* PROBLEM STATEMENT *
Where a line below holds the string "JpaRepository", copy that line.

+ + + +

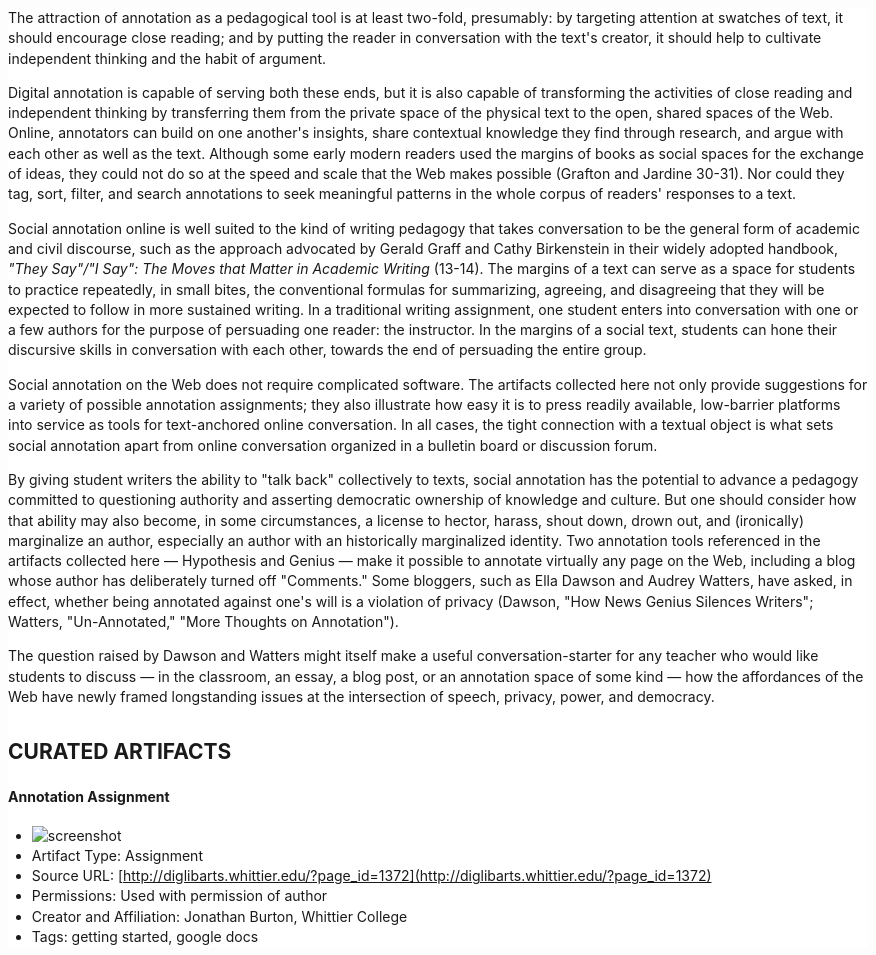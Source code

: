 The attraction of annotation as a pedagogical tool is at least two-fold, presumably: by targeting attention at swatches of text, it should encourage close reading; and by putting the reader in conversation with the text's creator, it should help to cultivate independent thinking and the habit of argument.

Digital annotation is capable of serving both these ends, but it is also capable of transforming the activities of close reading and independent thinking by transferring them from the private space of the physical text to the open, shared spaces of the Web. Online, annotators can build on one another's insights, share contextual knowledge they find through research, and argue with each other as well as the text. Although some early modern readers used the margins of books as social spaces for the exchange of ideas, they could not do so at the speed and scale that the Web makes possible (Grafton and Jardine 30-31). Nor could they tag, sort, filter, and search annotations to seek meaningful patterns in the whole corpus of readers' responses to a text.

Social annotation online is well suited to the kind of writing pedagogy that takes conversation to be the general form of academic and civil discourse, such as the approach advocated by Gerald Graff and Cathy Birkenstein in their widely adopted handbook, *"They Say"/"I Say": The Moves that Matter in Academic Writing* (13-14). The margins of a text can serve as a space for students to practice repeatedly, in small bites, the conventional formulas for summarizing, agreeing, and disagreeing that they will be expected to follow in more sustained writing. In a traditional writing assignment, one student enters into conversation with one or a few authors for the purpose of persuading one reader: the instructor. In the margins of a social text, students can hone their discursive skills in conversation with each other, towards the end of persuading the entire group.

Social annotation on the Web does not require complicated software. The artifacts collected here not only provide suggestions for a variety of possible annotation assignments; they also illustrate how easy it is to press readily available, low-barrier platforms into service as tools for text-anchored online conversation. In all cases, the tight connection with a textual object is what sets social annotation apart from online conversation organized in a bulletin board or discussion forum.

By giving student writers the ability to "talk back" collectively to texts, social annotation has the potential to advance a pedagogy committed to questioning authority and asserting democratic ownership of knowledge and culture. But one should consider how that ability may also become, in some circumstances, a license to hector, harass, shout down, drown out, and (ironically) marginalize an author, especially an author with an historically marginalized identity. Two annotation tools referenced in the artifacts collected here — Hypothesis and Genius — make it possible to annotate virtually any page on the Web, including a blog whose author has deliberately turned off "Comments." Some bloggers, such as Ella Dawson and Audrey Watters, have asked, in effect, whether being annotated against one's will is a violation of privacy (Dawson, "How News Genius Silences Writers"; Watters, "Un-Annotated," "More Thoughts on Annotation").

The question raised by Dawson and Watters might itself make a useful conversation-starter for any teacher who would like students to discuss — in the classroom, an essay, a blog post, or an annotation space of some kind — how the affordances of the Web have newly framed longstanding issues at the intersection of speech, privacy, power, and democracy.

## CURATED ARTIFACTS

#### Annotation Assignment

* ![screenshot](images/annotation_google_docs.png)
* Artifact Type: Assignment
* Source URL: [http://diglibarts.whittier.edu/?page_id=1372](http://diglibarts.whittier.edu/?page_id=1372)
* Permissions: Used with permission of author
* Creator and Affiliation: Jonathan Burton, Whittier College
* Tags: getting started, google docs
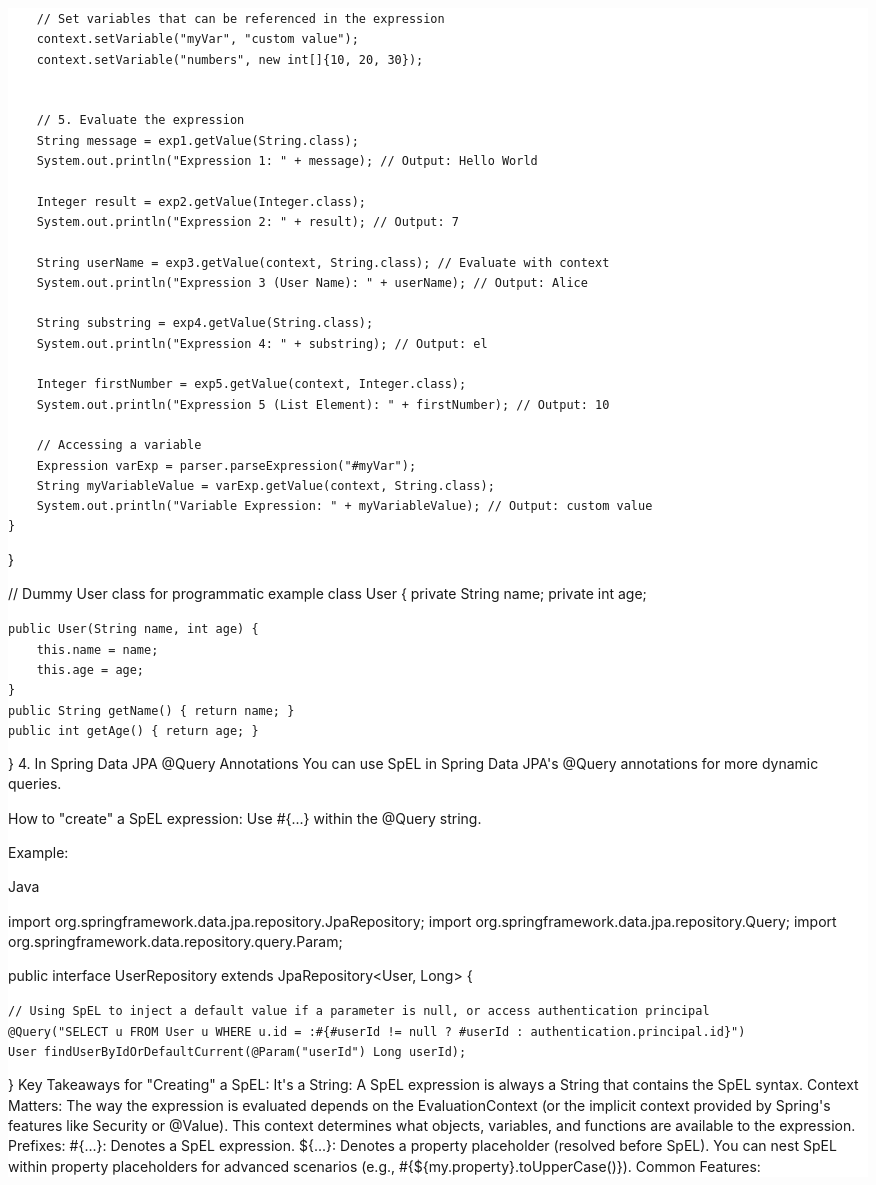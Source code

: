         // Set variables that can be referenced in the expression
        context.setVariable("myVar", "custom value");
        context.setVariable("numbers", new int[]{10, 20, 30});


        // 5. Evaluate the expression
        String message = exp1.getValue(String.class);
        System.out.println("Expression 1: " + message); // Output: Hello World

        Integer result = exp2.getValue(Integer.class);
        System.out.println("Expression 2: " + result); // Output: 7

        String userName = exp3.getValue(context, String.class); // Evaluate with context
        System.out.println("Expression 3 (User Name): " + userName); // Output: Alice

        String substring = exp4.getValue(String.class);
        System.out.println("Expression 4: " + substring); // Output: el

        Integer firstNumber = exp5.getValue(context, Integer.class);
        System.out.println("Expression 5 (List Element): " + firstNumber); // Output: 10

        // Accessing a variable
        Expression varExp = parser.parseExpression("#myVar");
        String myVariableValue = varExp.getValue(context, String.class);
        System.out.println("Variable Expression: " + myVariableValue); // Output: custom value
    }
}

// Dummy User class for programmatic example
class User {
    private String name;
    private int age;

    public User(String name, int age) {
        this.name = name;
        this.age = age;
    }
    public String getName() { return name; }
    public int getAge() { return age; }
}
4. In Spring Data JPA @Query Annotations
You can use SpEL in Spring Data JPA's @Query annotations for more dynamic queries.

How to "create" a SpEL expression: Use #{...} within the @Query string.

Example:

Java

import org.springframework.data.jpa.repository.JpaRepository;
import org.springframework.data.jpa.repository.Query;
import org.springframework.data.repository.query.Param;

public interface UserRepository extends JpaRepository<User, Long> {

    // Using SpEL to inject a default value if a parameter is null, or access authentication principal
    @Query("SELECT u FROM User u WHERE u.id = :#{#userId != null ? #userId : authentication.principal.id}")
    User findUserByIdOrDefaultCurrent(@Param("userId") Long userId);
}
Key Takeaways for "Creating" a SpEL:
It's a String: A SpEL expression is always a String that contains the SpEL syntax.
Context Matters: The way the expression is evaluated depends on the EvaluationContext (or the implicit context provided by Spring's features like Security or @Value). This context determines what objects, variables, and functions are available to the expression.
Prefixes:
#{...}: Denotes a SpEL expression.
${...}: Denotes a property placeholder (resolved before SpEL). You can nest SpEL within property placeholders for advanced scenarios (e.g., #{${my.property}.toUpperCase()}).
Common Features:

+ + + +

* THE COMPLETED TASK *
import org.springframework.data.jpa.repository.JpaRepository;
public interface UserRepository extends JpaRepository<User, Long> {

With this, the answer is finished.